◆ Prompt: Would you copy out each line of the records below that includes the word "samples"?
━━━━━ Given data ━━━━━
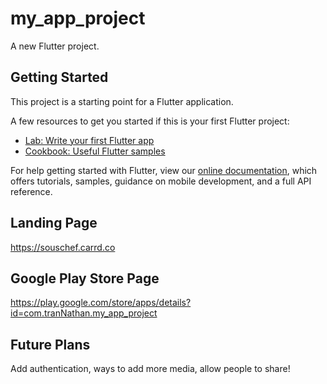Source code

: # my_app_project

A new Flutter project.

## Getting Started

This project is a starting point for a Flutter application.

A few resources to get you started if this is your first Flutter project:

- [Lab: Write your first Flutter app](https://flutter.dev/docs/get-started/codelab)
- [Cookbook: Useful Flutter samples](https://flutter.dev/docs/cookbook)

For help getting started with Flutter, view our
[online documentation](https://flutter.dev/docs), which offers tutorials,
samples, guidance on mobile development, and a full API reference.

## Landing Page

https://souschef.carrd.co

## Google Play Store Page

https://play.google.com/store/apps/details?id=com.tranNathan.my_app_project

## Future Plans

Add authentication, ways to add more media, allow people to share!

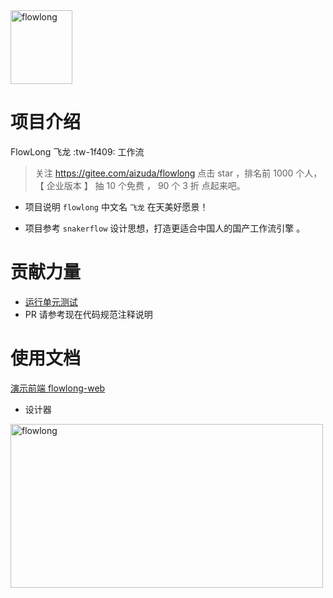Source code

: 
<img src="https://foruda.gitee.com/images/1678108376357428538/6b12d4d1_12260.png" alt="flowlong" width="99px" height="118px">

# 项目介绍
FlowLong 飞龙  :tw-1f409: 工作流

> 关注  https://gitee.com/aizuda/flowlong  点击  star ，排名前 1000 个人，【 企业版本 】 抽 10 个免费 ， 90 个 3 折 点起来吧。

- 项目说明  `flowlong` 中文名 `飞龙` 在天美好愿景！

- 项目参考 `snakerflow` 设计思想，打造更适合中国人的国产工作流引擎 。

# 贡献力量

- [运行单元测试](https://gitee.com/aizuda/flowlong/wikis/%E8%BF%90%E8%A1%8C%E5%8D%95%E5%85%83%E6%B5%8B%E8%AF%95)
- PR 请参考现在代码规范注释说明

# 使用文档

[演示前端 flowlong-web](https://gitee.com/aizuda/flowlong-web)

- 设计器

<img src="https://foruda.gitee.com/images/1683680723972384655/f957e75d_12260.png" alt="flowlong" width="500px" height="262px">

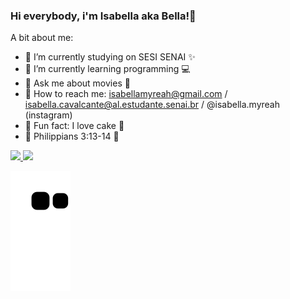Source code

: ### Hi everybody, i'm Isabella aka Bella!💖

A bit about me:

- 🌺 I’m currently studying on SESI SENAI ✨
- 🌺 I’m currently learning programming 💻
- 🌺 Ask me about movies 🎥
- 🌺 How to reach me: isabellamyreah@gmail.com / isabella.cavalcante@al.estudante.senai.br / @isabella.myreah (instagram)
- 🌺 Fun fact: I love cake 🎂
- 🌺 Philippians 3:13-14 🎯 
<div>
  <a href="https://github.com/IsabellaMyreah">
  <img height="160em" src="https://github-readme-stats.vercel.app/api?username=IsabellaMyreah&theme=radical&show_icons=true"/>
  <img height="100em" src="https://github-readme-stats.vercel.app/api/top-langs/?username=IsabellaMyreah&layout=compact&langs_count=7&theme=radical"/>
    </div>
    
![snake gif](https://github.com/IsabellaMyreah/IsabellaMyreah/blob/output/github-contribution-grid-snake.svg)
   
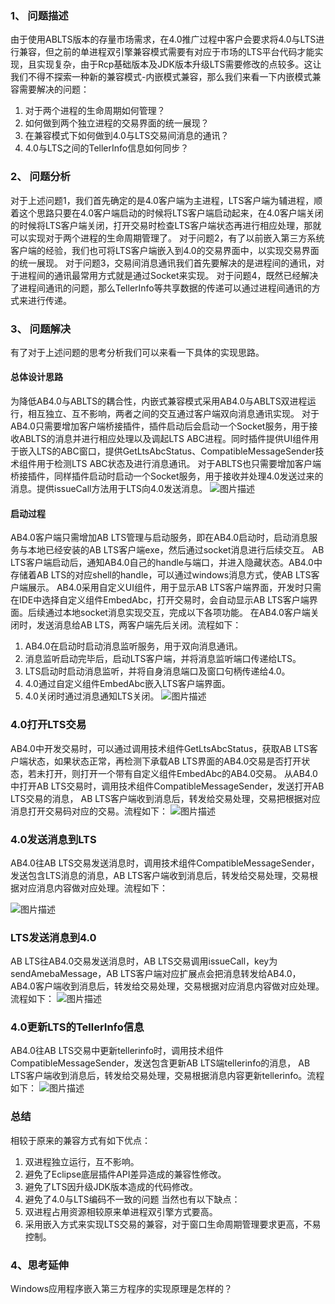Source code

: 
### 1、  问题描述

由于使用ABLTS版本的存量市场需求，在4.0推广过程中客户会要求将4.0与LTS进行兼容，但之前的单进程双引擎兼容模式需要有对应于市场的LTS平台代码才能实现，且实现复杂，由于Rcp基础版本及JDK版本升级LTS需要修改的点较多。这让我们不得不探索一种新的兼容模式-内嵌模式兼容，那么我们来看一下内嵌模式兼容需要解决的问题：
1. 对于两个进程的生命周期如何管理？
2. 如何做到两个独立进程的交易界面的统一展现？
3. 在兼容模式下如何做到4.0与LTS交易间消息的通讯？
4. 4.0与LTS之间的TellerInfo信息如何同步？
### 2、  问题分析

对于上述问题1，我们首先确定的是4.0客户端为主进程，LTS客户端为辅进程，顺着这个思路只要在4.0客户端启动的时候将LTS客户端启动起来，在4.0客户端关闭的时候将LTS客户端关闭，打开交易时检查LTS客户端状态再进行相应处理，那就可以实现对于两个进程的生命周期管理了。
对于问题2，有了以前嵌入第三方系统客户端的经验，我们也可将LTS客户端嵌入到4.0的交易界面中，以实现交易界面的统一展现。
对于问题3，交易间消息通讯我们首先要解决的是进程间的通讯，对于进程间的通讯最常用方式就是通过Socket来实现。
对于问题4，既然已经解决了进程间通讯的问题，那么TellerInfo等共享数据的传递可以通过进程间通讯的方式来进行传递。
### 3、 问题解决

有了对于上述问题的思考分析我们可以来看一下具体的实现思路。
#### 总体设计思路

为降低AB4.0与ABLTS的耦合性，内嵌式兼容模式采用AB4.0与ABLTS双进程运行，相互独立、互不影响，两者之间的交互通过客户端双向消息通讯实现。
对于AB4.0只需要增加客户端桥接插件，插件启动后会启动一个Socket服务，用于接收ABLTS的消息并进行相应处理以及调起LTS ABC进程。同时插件提供UI组件用于嵌入LTS的ABC窗口，提供GetLtsAbcStatus、CompatibleMessageSender技术组件用于检测LTS ABC状态及进行消息通讯。
对于ABLTS也只需要增加客户端桥接插件，同样插件启动时启动一个Socket服务，用于接收并处理4.0发送过来的消息。提供issueCall方法用于LTS向4.0发送消息。
![图片描述](../../../images/平台/AB4/兼容/AB4内嵌式兼容AB3方案实现/1.png)
#### 启动过程

AB4.0客户端只需增加AB LTS管理与启动服务，即在AB4.0启动时，启动消息服务与本地已经安装的AB LTS客户端exe，然后通过socket消息进行后续交互。
AB LTS客户端启动后，通知AB4.0自己的handle与端口，并进入隐藏状态。AB4.0中存储着AB LTS的对应shell的handle，可以通过windows消息方式，使AB LTS客户端展示。
AB4.0采用自定义UI组件，用于显示AB LTS客户端界面，开发时只需在IDE中选择自定义组件EmbedAbc，打开交易时，会自动显示AB LTS客户端界面。后续通过本地socket消息实现交互，完成以下各项功能。
在AB4.0客户端关闭时，发送消息给AB LTS，两客户端先后关闭。流程如下：
1. AB4.0在启动时启动消息监听服务，用于双向消息通讯。
2. 消息监听启动完毕后，启动LTS客户端，并将消息监听端口传递给LTS。
3. LTS启动时启动消息监听，并将自身消息端口及窗口句柄传递给4.0。
4. 4.0通过自定义组件EmbedAbc嵌入LTS客户端界面。
5. 4.0关闭时通过消息通知LTS关闭。
![图片描述](../../../images/平台/AB4/兼容/AB4内嵌式兼容AB3方案实现/2.png)



### 4.0打开LTS交易

AB4.0中开发交易时，可以通过调用技术组件GetLtsAbcStatus，获取AB LTS客户端状态，如果状态正常，再检测下承载AB LTS界面的AB4.0交易是否打开状态，若未打开，则打开一个带有自定义组件EmbedAbc的AB4.0交易。
从AB4.0中打开AB LTS交易时，调用技术组件CompatibleMessageSender，发送打开AB LTS交易的消息， AB LTS客户端收到消息后，转发给交易处理，交易把根据对应消息打开交易码对应的交易。流程如下：
![图片描述](../../../images/平台/AB4/兼容/AB4内嵌式兼容AB3方案实现/3.png)

### 4.0发送消息到LTS

AB4.0往AB LTS交易发送消息时，调用技术组件CompatibleMessageSender，发送包含LTS消息的消息，AB LTS客户端收到消息后，转发给交易处理，交易根据对应消息内容做对应处理。流程如下：
 
![图片描述](../../../images/平台/AB4/兼容/AB4内嵌式兼容AB3方案实现/4.png)
### LTS发送消息到4.0

AB LTS往AB4.0交易发送消息时，AB LTS交易调用issueCall，key为sendAmebaMessage，AB LTS客户端对应扩展点会把消息转发给AB4.0，AB4.0客户端收到消息后，转发给交易处理，交易根据对应消息内容做对应处理。流程如下：
![图片描述](../../../images/平台/AB4/兼容/AB4内嵌式兼容AB3方案实现/5.png)
### 4.0更新LTS的TellerInfo信息

AB4.0往AB LTS交易中更新tellerinfo时，调用技术组件CompatibleMessageSender，发送包含更新AB LTS端tellerinfo的消息， AB LTS客户端收到消息后，转发给交易处理，交易根据消息内容更新tellerinfo。流程如下：
![图片描述](../../../images/平台/AB4/兼容/AB4内嵌式兼容AB3方案实现/6.png)
### 总结

相较于原来的兼容方式有如下优点：
1. 双进程独立运行，互不影响。
2. 避免了Eclipse底层插件API差异造成的兼容性修改。
3. 避免了LTS因升级JDK版本造成的代码修改。
4. 避免了4.0与LTS编码不一致的问题
当然也有以下缺点：
1. 双进程占用资源相较原来单进程双引擎方式要高。
2. 采用嵌入方式来实现LTS交易的兼容，对于窗口生命周期管理要求更高，不易控制。
### 4、思考延伸

Windows应用程序嵌入第三方程序的实现原理是怎样的？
━━━━━
◆ Output of the exercise:
- [Cookbook: Useful Flutter samples](https://flutter.dev/docs/cookbook)
samples, guidance on mobile development, and a full API reference.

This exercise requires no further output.